> **Directions for this task**
In the records below, take the line containing "the problem Description" and reproduce it and every subsequent line exactly, adding nothing.

[Given records Boundary: Start]

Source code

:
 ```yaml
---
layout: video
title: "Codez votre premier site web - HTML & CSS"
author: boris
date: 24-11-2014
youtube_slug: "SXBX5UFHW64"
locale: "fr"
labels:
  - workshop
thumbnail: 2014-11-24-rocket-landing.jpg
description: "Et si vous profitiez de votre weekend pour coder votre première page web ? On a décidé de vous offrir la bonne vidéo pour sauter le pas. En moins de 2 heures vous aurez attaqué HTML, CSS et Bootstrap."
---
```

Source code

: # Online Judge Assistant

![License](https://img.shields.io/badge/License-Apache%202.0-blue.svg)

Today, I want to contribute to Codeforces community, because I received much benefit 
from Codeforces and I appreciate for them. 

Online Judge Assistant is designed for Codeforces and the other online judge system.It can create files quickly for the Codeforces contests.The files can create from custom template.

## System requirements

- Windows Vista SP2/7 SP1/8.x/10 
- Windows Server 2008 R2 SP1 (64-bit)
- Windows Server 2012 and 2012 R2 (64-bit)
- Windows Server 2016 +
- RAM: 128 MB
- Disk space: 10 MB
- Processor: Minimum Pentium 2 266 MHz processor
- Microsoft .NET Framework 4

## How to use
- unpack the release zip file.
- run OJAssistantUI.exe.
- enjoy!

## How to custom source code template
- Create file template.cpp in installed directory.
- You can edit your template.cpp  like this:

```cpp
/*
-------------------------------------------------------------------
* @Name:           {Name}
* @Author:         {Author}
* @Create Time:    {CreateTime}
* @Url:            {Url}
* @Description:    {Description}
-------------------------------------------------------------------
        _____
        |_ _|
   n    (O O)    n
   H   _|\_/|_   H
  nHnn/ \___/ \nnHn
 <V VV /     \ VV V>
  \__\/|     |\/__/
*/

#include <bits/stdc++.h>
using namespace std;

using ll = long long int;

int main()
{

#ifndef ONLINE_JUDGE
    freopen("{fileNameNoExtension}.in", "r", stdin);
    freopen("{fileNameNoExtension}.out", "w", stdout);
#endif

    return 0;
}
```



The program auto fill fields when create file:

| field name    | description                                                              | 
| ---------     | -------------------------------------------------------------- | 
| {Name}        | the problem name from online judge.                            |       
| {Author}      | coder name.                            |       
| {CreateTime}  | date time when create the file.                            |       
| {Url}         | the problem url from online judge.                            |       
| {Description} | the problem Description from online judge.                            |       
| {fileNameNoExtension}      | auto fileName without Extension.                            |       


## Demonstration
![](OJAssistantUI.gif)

[Given records Boundary: End]

> **Written answer**
| {Description} | the problem Description from online judge.                            |       
| {fileNameNoExtension}      | auto fileName without Extension.                            |       


## Demonstration
![](OJAssistantUI.gif)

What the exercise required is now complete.